RECORDS TO PROCESS:
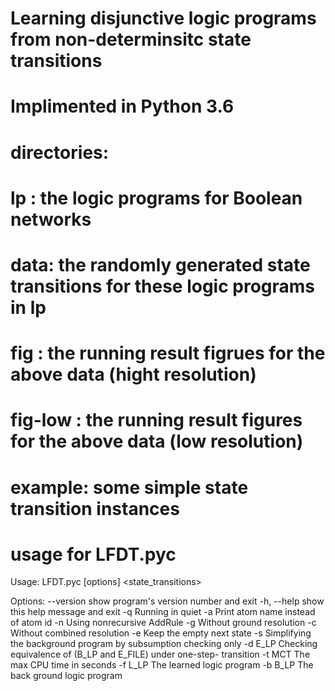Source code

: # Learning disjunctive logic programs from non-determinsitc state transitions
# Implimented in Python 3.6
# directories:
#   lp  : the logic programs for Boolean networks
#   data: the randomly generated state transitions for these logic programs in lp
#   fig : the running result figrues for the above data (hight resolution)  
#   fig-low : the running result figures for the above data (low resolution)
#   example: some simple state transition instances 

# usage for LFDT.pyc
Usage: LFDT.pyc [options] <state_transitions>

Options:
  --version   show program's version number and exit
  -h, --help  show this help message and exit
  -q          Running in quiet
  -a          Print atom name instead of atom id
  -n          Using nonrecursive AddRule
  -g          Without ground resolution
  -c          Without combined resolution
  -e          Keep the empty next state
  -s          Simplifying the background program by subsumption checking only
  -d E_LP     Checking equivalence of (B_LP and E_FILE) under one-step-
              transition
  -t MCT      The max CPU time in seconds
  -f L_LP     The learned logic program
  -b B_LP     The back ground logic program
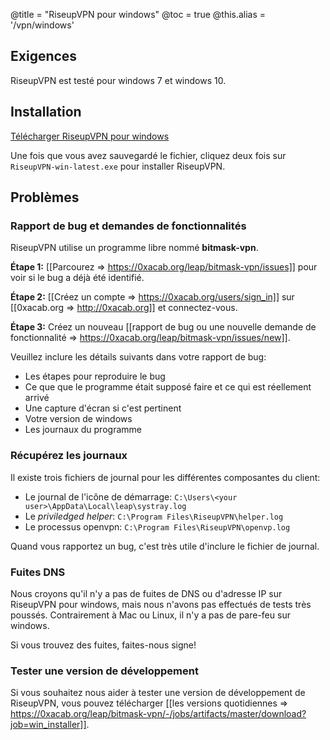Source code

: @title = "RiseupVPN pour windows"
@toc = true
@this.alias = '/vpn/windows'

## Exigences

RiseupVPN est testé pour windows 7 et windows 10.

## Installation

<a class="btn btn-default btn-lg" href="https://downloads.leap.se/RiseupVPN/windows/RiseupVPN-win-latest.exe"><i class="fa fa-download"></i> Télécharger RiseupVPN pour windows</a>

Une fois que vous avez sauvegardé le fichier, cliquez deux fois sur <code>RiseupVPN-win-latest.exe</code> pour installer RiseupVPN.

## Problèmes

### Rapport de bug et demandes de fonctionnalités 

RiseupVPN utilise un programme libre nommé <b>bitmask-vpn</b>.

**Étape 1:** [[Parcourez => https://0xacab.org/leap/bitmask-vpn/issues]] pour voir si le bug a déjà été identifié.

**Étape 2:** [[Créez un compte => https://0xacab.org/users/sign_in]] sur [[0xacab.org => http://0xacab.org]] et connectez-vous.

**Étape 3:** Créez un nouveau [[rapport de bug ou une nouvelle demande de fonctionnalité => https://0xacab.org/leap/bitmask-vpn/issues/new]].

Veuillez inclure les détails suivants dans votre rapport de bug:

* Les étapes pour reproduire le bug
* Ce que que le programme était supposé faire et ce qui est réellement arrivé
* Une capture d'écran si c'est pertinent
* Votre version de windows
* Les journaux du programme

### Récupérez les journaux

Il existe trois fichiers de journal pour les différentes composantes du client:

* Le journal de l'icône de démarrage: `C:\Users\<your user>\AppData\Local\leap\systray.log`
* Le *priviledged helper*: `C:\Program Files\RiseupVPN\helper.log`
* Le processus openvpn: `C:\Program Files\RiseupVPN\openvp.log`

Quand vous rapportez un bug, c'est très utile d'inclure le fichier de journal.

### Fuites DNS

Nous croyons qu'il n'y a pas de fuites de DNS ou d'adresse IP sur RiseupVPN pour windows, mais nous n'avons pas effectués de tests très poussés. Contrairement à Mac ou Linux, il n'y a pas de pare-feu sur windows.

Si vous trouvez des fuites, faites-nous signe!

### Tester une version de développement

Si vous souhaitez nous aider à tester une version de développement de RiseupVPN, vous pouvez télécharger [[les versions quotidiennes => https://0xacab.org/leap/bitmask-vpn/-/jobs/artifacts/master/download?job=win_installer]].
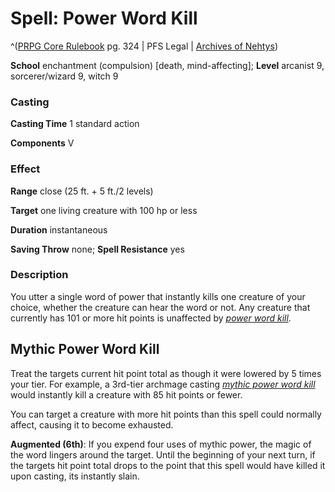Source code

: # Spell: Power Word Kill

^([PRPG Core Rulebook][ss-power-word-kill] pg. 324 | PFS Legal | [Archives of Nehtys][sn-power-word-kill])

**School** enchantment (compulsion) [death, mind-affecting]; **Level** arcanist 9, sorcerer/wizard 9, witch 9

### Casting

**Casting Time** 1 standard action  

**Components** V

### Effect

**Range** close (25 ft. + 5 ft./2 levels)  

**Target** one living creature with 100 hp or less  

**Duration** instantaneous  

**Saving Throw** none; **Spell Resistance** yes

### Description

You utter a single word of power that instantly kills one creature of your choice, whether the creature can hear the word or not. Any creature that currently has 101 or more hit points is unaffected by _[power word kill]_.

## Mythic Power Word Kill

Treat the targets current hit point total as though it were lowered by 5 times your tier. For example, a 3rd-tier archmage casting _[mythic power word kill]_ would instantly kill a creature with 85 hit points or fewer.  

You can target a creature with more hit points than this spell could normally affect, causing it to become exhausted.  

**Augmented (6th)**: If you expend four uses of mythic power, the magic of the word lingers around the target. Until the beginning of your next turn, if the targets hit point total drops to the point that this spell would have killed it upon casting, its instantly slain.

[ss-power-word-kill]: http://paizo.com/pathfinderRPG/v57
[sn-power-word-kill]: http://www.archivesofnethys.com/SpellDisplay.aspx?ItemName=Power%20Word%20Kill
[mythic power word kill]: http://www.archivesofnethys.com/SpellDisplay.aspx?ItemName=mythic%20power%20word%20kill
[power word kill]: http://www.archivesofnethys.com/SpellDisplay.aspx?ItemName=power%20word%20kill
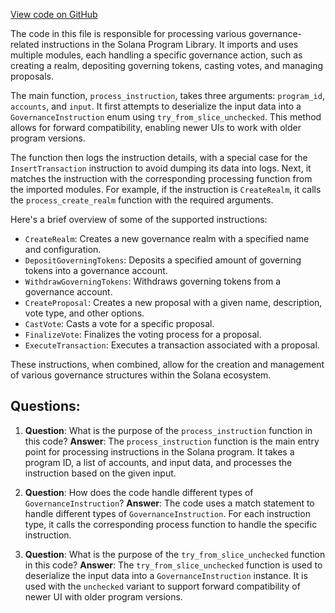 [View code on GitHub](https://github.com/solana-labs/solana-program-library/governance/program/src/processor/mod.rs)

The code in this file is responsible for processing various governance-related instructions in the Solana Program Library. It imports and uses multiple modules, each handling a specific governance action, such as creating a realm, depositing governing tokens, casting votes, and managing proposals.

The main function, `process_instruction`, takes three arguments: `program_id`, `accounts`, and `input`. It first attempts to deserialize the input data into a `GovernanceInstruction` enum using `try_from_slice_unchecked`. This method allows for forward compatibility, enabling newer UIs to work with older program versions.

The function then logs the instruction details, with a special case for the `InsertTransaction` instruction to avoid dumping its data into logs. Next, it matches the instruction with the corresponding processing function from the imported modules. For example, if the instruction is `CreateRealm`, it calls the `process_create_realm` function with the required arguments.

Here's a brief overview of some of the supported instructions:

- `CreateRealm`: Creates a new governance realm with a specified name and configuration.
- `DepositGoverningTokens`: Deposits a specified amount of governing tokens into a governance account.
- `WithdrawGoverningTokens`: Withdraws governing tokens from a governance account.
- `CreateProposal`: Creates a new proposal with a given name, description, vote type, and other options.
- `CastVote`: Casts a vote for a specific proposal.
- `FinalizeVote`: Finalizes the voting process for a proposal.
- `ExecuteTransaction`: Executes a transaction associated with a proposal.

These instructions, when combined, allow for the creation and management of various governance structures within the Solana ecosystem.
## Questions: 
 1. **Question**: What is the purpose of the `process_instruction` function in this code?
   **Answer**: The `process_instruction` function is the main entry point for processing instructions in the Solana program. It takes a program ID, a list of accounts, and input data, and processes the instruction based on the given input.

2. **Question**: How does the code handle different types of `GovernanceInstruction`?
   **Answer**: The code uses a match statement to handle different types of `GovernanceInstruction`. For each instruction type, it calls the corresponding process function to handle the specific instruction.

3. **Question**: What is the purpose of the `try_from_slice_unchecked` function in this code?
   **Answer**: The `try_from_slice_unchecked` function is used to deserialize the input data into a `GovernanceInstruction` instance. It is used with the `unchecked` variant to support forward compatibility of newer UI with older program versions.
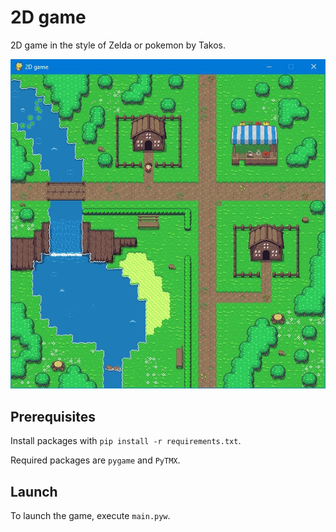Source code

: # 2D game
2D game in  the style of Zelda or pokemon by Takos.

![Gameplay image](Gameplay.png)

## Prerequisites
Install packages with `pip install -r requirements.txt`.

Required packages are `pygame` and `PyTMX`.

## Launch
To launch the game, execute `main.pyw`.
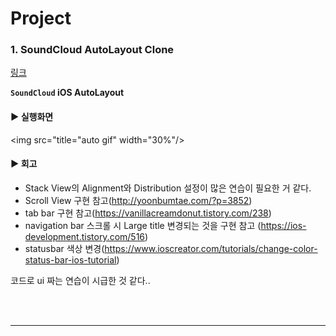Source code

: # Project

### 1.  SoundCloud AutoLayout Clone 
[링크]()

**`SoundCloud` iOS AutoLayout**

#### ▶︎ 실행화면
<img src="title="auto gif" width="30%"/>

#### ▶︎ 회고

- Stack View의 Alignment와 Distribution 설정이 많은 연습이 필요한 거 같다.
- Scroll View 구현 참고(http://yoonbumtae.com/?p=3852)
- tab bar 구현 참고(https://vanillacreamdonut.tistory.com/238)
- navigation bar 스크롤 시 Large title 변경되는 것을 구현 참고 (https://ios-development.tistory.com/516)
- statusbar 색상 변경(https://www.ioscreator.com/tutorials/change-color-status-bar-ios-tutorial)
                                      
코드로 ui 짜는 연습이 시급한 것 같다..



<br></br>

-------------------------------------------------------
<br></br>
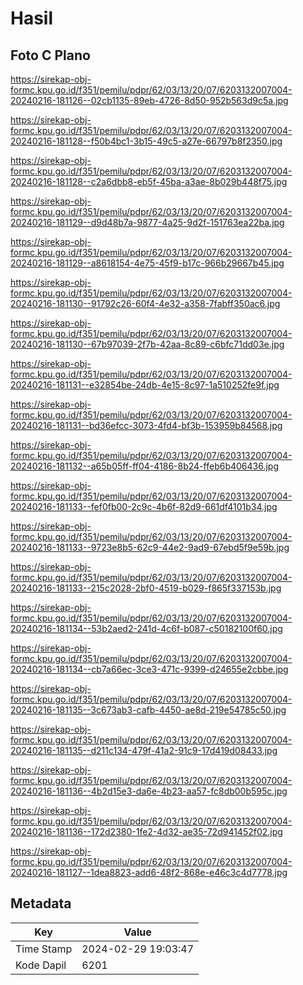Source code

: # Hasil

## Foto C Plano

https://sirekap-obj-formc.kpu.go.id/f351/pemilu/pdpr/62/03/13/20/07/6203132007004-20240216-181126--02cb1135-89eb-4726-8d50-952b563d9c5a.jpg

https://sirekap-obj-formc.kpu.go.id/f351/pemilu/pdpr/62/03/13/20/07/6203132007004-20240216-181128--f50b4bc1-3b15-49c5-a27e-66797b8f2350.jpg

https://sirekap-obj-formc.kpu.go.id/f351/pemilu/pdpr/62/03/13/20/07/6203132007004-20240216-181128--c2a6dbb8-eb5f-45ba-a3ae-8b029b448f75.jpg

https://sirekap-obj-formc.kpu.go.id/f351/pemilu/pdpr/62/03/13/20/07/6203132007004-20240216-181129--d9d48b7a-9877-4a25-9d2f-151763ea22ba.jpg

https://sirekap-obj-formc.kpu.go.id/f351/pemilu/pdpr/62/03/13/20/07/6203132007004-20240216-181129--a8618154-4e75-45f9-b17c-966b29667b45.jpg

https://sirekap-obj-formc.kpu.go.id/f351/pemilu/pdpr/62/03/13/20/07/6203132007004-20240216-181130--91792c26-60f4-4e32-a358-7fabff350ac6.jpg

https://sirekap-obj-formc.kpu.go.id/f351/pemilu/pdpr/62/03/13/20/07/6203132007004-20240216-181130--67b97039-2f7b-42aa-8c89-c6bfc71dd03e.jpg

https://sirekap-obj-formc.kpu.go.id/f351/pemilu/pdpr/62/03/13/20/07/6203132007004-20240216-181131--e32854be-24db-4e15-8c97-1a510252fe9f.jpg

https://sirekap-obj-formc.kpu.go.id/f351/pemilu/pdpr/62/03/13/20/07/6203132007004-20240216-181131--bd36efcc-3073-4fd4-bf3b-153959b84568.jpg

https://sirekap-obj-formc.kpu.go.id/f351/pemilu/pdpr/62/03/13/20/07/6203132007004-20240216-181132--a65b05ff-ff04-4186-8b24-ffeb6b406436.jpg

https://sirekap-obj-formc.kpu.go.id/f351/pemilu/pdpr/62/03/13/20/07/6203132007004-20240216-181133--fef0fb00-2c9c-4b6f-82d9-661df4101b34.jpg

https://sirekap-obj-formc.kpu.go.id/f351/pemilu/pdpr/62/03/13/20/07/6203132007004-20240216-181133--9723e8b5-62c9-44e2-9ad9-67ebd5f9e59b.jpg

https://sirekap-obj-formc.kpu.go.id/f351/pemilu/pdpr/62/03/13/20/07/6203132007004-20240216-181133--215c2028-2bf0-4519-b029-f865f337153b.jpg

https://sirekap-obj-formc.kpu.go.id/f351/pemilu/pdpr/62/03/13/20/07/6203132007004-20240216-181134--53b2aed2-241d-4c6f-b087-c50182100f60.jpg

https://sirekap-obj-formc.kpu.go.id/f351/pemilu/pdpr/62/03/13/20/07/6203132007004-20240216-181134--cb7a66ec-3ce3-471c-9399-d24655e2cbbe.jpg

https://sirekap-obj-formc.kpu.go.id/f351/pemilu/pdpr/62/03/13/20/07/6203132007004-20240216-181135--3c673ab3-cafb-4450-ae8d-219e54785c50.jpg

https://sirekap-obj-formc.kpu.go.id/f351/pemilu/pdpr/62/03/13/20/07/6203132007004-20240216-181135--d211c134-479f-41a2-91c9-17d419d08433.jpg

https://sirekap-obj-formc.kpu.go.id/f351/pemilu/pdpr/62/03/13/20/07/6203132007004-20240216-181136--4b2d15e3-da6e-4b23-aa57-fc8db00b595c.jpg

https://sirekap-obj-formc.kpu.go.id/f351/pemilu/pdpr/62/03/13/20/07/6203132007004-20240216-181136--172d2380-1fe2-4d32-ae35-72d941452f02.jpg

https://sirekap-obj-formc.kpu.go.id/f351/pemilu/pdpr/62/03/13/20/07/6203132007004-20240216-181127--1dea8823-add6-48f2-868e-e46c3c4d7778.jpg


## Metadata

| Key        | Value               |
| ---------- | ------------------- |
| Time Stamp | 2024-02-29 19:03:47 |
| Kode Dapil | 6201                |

WHAT TO DO: Working from the data above, extract solely the lines from the one containing "- tab bar 구현" through the one containing "- statusbar 색상", exactly as they appear, both included.

WRITTEN ANSWER:
- tab bar 구현 참고(https://vanillacreamdonut.tistory.com/238)
- navigation bar 스크롤 시 Large title 변경되는 것을 구현 참고 (https://ios-development.tistory.com/516)
- statusbar 색상 변경(https://www.ioscreator.com/tutorials/change-color-status-bar-ios-tutorial)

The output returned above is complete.